OPINION:
Last week, we were treated to one of the biggest con jobs in this political season. Vice President Joseph R. Biden took the NAACP back to Jackson, Miss., and lynchings and even said that the same Supreme Court that approved Obamacare would become racist under Mitt Romney. Whoa, that’s breathtaking overreach and dishonesty, even for Mr. Biden. But it does open some interesting questions.
The most important question is whether Mr. Obama has been a good president for minorities and the poor. The answer, as many in the NAACP meeting knew very well, is a resounding no.
Mr. Obama’s economic policies essentially have declared war on the poorest class in America. Unemployment and poverty rates have skyrocketed, in lockstep, among black Americans. The calculus is straightforward. Growing poverty is linked to lack of jobs. The stimulus bill, the green jobs programs and the promised jobs from Obamacare all have failed. It is not about George W. Bush, the Tea Party or the Republican Congress: Those programs were put in place when the Democrats controlled both sides of Capitol Hill and the White House. The president got exactly what he wanted, and he owns this economy. His economic policies have failed miserably.
Some liberal economists, such as Paul Krugman, have argued that still more stimulus spending is needed to solve the problem, and the NAACP applauds this idea. But if you have spent nearly $1 trillion on “shovel ready” public-works programs and the unemployment rate has gone up and is staying up, your program has not and will not work and the poor will only suffer more — much more — from four more years under Mr. Obama.
Moreover, if you also have spent another trillion dollars on “alternative,” “renewable,” “clean,” “green” energy and you have not dented energy economics enough to make any of these competitive with traditional energy sources, then you have failed to address future energy problems, and you have created no jobs.
As many small-business owners and most economists have determined, Obamacare is killing hundreds of thousands of jobs. Mr. Romney made this case to the NAACP, and its members did not listen. Perhaps they should have.
Wasting public money on poorly planned infrastructure projects and energy and health care schemes diverts needed capital, discourages private investment and growth, and creates the need for more taxes, the smell of which alone kills any private investment in real job creation.
But, of course, the president’s “jobs program” is not really about creating jobs — it is only about helping the president keep his job.
All of this is the equation for growing inequality. It sustains high unemployment, which multiplies poverty.
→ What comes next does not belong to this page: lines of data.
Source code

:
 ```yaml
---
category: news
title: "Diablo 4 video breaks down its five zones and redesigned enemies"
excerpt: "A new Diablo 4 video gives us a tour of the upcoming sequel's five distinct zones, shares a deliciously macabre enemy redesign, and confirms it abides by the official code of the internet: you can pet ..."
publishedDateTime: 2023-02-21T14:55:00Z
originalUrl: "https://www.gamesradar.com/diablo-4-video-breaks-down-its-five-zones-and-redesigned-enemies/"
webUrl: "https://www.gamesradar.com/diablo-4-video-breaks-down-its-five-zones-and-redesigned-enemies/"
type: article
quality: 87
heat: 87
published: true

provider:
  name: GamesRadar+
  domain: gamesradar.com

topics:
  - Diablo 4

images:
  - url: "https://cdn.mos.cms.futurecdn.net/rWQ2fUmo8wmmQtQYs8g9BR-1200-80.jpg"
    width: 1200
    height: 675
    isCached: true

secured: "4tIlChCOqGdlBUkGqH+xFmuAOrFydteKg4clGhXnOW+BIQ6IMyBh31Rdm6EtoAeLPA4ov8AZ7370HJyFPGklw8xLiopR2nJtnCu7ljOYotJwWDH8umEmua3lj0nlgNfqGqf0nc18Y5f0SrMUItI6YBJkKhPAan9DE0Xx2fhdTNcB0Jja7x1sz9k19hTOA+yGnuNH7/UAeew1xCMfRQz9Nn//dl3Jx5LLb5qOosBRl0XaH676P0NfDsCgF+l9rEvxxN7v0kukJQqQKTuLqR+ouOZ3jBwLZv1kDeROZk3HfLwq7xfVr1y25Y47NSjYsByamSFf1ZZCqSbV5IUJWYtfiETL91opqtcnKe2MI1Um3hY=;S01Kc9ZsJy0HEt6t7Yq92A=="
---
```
The number on welfare and unemployment has skyrocketed under Mr. Obama. It discourages youths, especially minorities, who cannot find real jobs.
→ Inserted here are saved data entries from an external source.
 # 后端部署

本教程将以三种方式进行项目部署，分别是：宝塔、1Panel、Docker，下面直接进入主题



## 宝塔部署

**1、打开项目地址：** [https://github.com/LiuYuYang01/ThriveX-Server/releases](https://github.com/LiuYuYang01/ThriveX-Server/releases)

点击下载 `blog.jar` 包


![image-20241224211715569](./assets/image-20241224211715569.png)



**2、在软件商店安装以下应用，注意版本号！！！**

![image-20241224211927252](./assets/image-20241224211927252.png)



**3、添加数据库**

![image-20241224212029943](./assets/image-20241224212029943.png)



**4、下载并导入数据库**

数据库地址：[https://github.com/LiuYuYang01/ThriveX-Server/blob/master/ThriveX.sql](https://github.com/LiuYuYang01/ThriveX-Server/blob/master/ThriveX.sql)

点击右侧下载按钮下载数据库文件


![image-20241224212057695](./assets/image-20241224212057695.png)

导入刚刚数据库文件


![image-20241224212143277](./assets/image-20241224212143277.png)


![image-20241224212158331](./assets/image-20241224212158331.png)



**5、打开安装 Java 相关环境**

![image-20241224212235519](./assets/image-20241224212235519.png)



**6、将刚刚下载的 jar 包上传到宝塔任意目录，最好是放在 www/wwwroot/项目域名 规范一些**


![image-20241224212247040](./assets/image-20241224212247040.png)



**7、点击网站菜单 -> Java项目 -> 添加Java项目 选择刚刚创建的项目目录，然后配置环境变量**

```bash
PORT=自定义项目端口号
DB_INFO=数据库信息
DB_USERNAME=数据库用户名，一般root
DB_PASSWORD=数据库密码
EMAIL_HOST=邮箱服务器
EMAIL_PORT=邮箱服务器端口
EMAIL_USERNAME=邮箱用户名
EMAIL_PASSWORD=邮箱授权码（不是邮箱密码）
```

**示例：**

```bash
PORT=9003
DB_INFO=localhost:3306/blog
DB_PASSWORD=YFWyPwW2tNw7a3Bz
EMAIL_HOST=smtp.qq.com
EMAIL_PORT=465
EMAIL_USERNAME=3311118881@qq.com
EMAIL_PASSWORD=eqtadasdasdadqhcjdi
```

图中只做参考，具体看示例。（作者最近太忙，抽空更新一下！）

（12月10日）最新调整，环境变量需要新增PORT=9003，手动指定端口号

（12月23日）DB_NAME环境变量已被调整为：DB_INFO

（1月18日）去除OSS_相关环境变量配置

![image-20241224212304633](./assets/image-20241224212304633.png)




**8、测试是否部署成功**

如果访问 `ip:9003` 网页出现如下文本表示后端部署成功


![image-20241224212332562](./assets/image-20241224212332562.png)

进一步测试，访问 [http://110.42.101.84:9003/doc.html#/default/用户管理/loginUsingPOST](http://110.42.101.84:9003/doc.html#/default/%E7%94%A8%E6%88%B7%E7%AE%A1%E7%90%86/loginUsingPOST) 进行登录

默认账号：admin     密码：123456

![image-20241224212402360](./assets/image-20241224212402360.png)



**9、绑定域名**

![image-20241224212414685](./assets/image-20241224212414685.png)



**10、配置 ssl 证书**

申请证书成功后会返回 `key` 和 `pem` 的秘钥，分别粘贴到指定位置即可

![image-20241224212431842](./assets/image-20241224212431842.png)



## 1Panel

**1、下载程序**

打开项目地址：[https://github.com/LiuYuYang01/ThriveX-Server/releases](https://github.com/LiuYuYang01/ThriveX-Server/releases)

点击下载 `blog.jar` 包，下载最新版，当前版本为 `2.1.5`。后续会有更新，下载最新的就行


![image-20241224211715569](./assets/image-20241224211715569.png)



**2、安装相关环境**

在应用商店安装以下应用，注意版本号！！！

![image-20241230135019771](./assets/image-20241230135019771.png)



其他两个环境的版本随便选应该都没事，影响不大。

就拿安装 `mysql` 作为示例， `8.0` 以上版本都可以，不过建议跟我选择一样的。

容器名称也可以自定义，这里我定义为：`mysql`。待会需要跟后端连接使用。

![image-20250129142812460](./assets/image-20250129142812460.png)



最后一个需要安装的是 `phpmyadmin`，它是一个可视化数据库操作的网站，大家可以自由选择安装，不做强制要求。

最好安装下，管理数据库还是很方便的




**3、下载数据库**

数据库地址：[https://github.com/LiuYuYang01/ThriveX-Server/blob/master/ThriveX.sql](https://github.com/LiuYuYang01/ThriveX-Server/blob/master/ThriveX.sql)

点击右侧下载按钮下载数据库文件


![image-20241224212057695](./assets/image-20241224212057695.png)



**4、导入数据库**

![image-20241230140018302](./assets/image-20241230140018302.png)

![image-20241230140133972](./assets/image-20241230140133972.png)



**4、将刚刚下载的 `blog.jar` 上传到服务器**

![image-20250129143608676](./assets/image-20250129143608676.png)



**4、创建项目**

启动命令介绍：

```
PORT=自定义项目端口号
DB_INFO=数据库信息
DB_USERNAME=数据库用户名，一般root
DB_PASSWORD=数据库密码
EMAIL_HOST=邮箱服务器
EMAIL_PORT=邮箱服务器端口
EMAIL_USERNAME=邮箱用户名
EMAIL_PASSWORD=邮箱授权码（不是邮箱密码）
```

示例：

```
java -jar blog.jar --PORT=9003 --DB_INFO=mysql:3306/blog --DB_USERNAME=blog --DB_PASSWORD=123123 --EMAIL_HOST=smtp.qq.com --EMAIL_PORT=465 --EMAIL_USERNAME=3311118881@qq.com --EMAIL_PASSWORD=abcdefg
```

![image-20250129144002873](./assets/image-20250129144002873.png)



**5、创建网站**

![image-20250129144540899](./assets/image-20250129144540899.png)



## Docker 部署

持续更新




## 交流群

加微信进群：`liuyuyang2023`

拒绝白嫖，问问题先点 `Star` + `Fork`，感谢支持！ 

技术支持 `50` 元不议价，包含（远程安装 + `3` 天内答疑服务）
The illusion that taxing the rich will solve the problem is nonsense. Targeting the rich for higher taxes would raise perhaps $50 billion more in tax revenue (not denting the $15 trillion debt under Mr. Obama) and make sure no small-business owner invests in new job-creating companies. The Obama proposal to raise taxes on dividends and capital gains further assures no new job-creating investment.
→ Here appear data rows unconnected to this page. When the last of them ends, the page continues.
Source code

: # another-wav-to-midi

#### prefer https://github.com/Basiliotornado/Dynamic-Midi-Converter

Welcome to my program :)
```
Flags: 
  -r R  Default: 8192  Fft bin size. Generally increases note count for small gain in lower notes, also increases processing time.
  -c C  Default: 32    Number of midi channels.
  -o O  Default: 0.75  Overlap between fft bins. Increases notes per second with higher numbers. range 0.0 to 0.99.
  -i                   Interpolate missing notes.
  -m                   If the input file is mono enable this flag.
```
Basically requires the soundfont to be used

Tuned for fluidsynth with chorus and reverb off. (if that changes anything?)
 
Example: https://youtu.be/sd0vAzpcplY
Need I point out that Mr. Obama is spending most of his time soliciting campaign money from Wall Street and the “1 percent,” not minorities? It is Wall Street that got the goodies during his first term (big profits, large bonuses) not the poor and minorities. Not one Wall Street banker went to jail or even was prosecuted under Mr. Obama. Does anyone really think the second term will be any different? Mr. Obama has never had time for the NAACP, but he has attended many Wall Street fundraisers. Mr. Obama knows he has the black American vote in his pocket.
It is time for the NAACP to wake up and get serious. This is not the 1960s. Cheering for Mr. Biden’s race-baiting nonsense is buying the cynical strategy Democrats have used to con blacks for years. Automatic dismissal of Mr. Romney and Republicans is shortsighted for any minorities who really hope to see an improved economy lead to jobs and renewal of their neighborhoods, opportunities for them and their children, and a real strengthening of the America they live in and fight for.
This was a wasted NAACP convention, demeaned by the Biden speech. It did not lead to the advancement of black Americans. In fact, quite the opposite, if you’d care to look at the statistics. On the other hand, the opportunity the NAACP, and the broader black American community, has today is historical. They fought hard for their vote; they should make it count. There needs to be an honest debate on who actually will give minorities and the poor the best America for them in the future.
Minorities should overwhelmingly support the candidate they honestly believe can deliver what Mr. Biden calls the most important three-letter word in America: “jobs.”
Grady Means is a businessman, former assistant to Vice President Nelson Rockefeller and former economist at the U.S. Department of Health, Education and Welfare.